Raimondi representa la voluntad de rescatar al Perú de
la enajenación económica y de devolverle la conciencia de su unidad. Unidad
física pero, también y sobre todo, unidad de destino. Por eso debe ser
considerado uno de los forjadores de nuestra nacionalidad y por eso, también,
pudo decir Raúl Porras Barrenechea que él representa en la geografía, como
Palma en la Literatura y Garcilaso en la historia, una de las grandes
coordenadas de la cultura nacional.
Así como observa Raimondi que se ha producido una
desintegración del cuerpo físico, también es sensible a la notoria ruptura en
la tradición histórica que la República decimonónica no llegó a advertir. Como
buen buscador del Perú el sabio quiso rescatar junto con las riquezas
naturales, el alma del pasado, que es la única que puede vertebrarnos como un
cuerpo social. Por eso su cuidadoso interés en anotar y copiar sobre el papel
los monumentos arqueológicos y los vestigios artísticos de la época
prehispánica. Sin ser un especialista, logra hallazgos felicísimos, como el más
famoso, el de la estela pétrea de Chavín que hoy lleva su nombre. Lugares menos
célebres, como Huánuco Viejo, Huanta y Tantamayo, son minuciosamente descritos.
La obra de los antiguos peruanos, que él como hombre de ciencia estaba en
aptitud de apreciar, despierta su admiración entusiasta. En algunos casos, como
ante la fortaleza de Paramonga o ante las moles de Ollantaytambo, las compara
ventajosamente con las construcciones medievales europeas. Intrigado por los
restos antiguos, el sabio permite evasiones a su imaginación y formula algunas
conjeturas sobre el destino y significado de los edificios. Atribuye al
"dios del mal" el santuario de Chavín, y objeta las versiones
populares sobre los métodos de trabajar la piedra que tenían los incas. Observa
atentamente los canales subterráneos de Nazca y cavila sobre las
"quilcas" o petroglifos de Tambo.
Dolido por la ignorancia o el despilfarro de las
riquezas materiales se limita a comprobar y a sugerir soluciones. Pero la
incuria frente a la irreparable destrucción de los monumentos prehispánicos le
hace perder la paciencia. Aquí aparecen, entonces, las raras frases iracundas,
contra los conquistadores españoles, "pelotón de vándalos" y contra
la desidia de los propios peruanos que desmantelan ras ruinas para construir viviendas.
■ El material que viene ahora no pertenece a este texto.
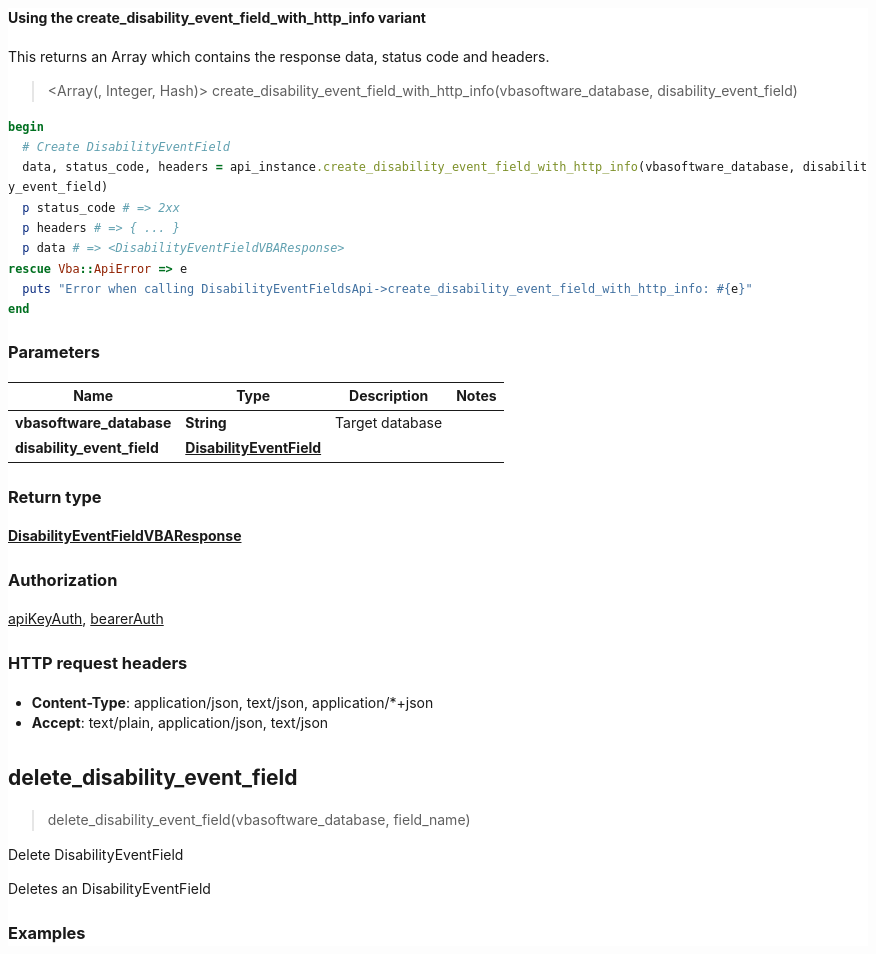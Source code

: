 #### Using the create_disability_event_field_with_http_info variant

This returns an Array which contains the response data, status code and headers.

> <Array(<DisabilityEventFieldVBAResponse>, Integer, Hash)> create_disability_event_field_with_http_info(vbasoftware_database, disability_event_field)

```ruby
begin
  # Create DisabilityEventField
  data, status_code, headers = api_instance.create_disability_event_field_with_http_info(vbasoftware_database, disability_event_field)
  p status_code # => 2xx
  p headers # => { ... }
  p data # => <DisabilityEventFieldVBAResponse>
rescue Vba::ApiError => e
  puts "Error when calling DisabilityEventFieldsApi->create_disability_event_field_with_http_info: #{e}"
end
```

### Parameters

| Name | Type | Description | Notes |
| ---- | ---- | ----------- | ----- |
| **vbasoftware_database** | **String** | Target database |  |
| **disability_event_field** | [**DisabilityEventField**](DisabilityEventField.md) |  |  |

### Return type

[**DisabilityEventFieldVBAResponse**](DisabilityEventFieldVBAResponse.md)

### Authorization

[apiKeyAuth](../README.md#apiKeyAuth), [bearerAuth](../README.md#bearerAuth)

### HTTP request headers

- **Content-Type**: application/json, text/json, application/*+json
- **Accept**: text/plain, application/json, text/json


## delete_disability_event_field

> delete_disability_event_field(vbasoftware_database, field_name)

Delete DisabilityEventField

Deletes an DisabilityEventField

### Examples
Sus descripciones arqueológicas están inspiradas no sólo en un interés o
curiosidad científica sino en el más alto empeño de preservarlas de la total
destrucción y de atraer hacia ellas la atención de los estudiosos y la
protección de las autoridades.
El etnólogo y el folklorista encontrarán en estas
páginas de Raimondi un material interesantísimo. Es particularmente valiosa la
pintura que traza de las costumbres de los indígenas del Ucayali. Revela ante
ellos una sincera admiración por sus dotes artísticas y su sabia adecuación al
ambiente. En cambio no oculta un ánimo burlón hacia el espíritu de algunos
provincianos que han abandonado las antiguas tradiciones éticas de su raza a
expensas de formas puramente decorativas y básicas de la cultura occidental. Su
prosa, habitualmente llana, se matiza y colorea al contarnos la "Fiesta en
Tomas", las "jaranas" de los chavinenses, y la manía de los
coronguinos de trabajar en Lima como heladeros y mozos de café para regresar a
su pueblo con una buena capa y derrochar las economías en sonadas borracheras.
Raimondi es parco en narrar sus penurias de viajero;
sin embargo basta lo que cuenta para compartir sus largos viajes en mula, en
lugares como la pampa de "matacaballos" cerca de Pativilca, o para
que nos sintamos junto a él vadeando ríos o hundidos en inestables canoas. El
hombre de aventura no desmerece, en tales casos, la talla del científico.
Salpicadas con la emoción de las peripecias personales sus crónicas viajeras,
tan instructivas y fecundas, se hacen aún más sugestivas. El lente objetivo y
veraz de su pluma nos ha transmitido un retrato fiel del Perú de ayer y de siempre.
Casi sin quererlo, desbordan los renglones el sentimiento del paisaje y la
ternura del hombre que amó entrañablemente el suelo que nos sustenta.
Fuente: Antonio Raimondi,
Libro viajes por el Perú 13 de julio de 1966. Jorge Guillermo Llosa.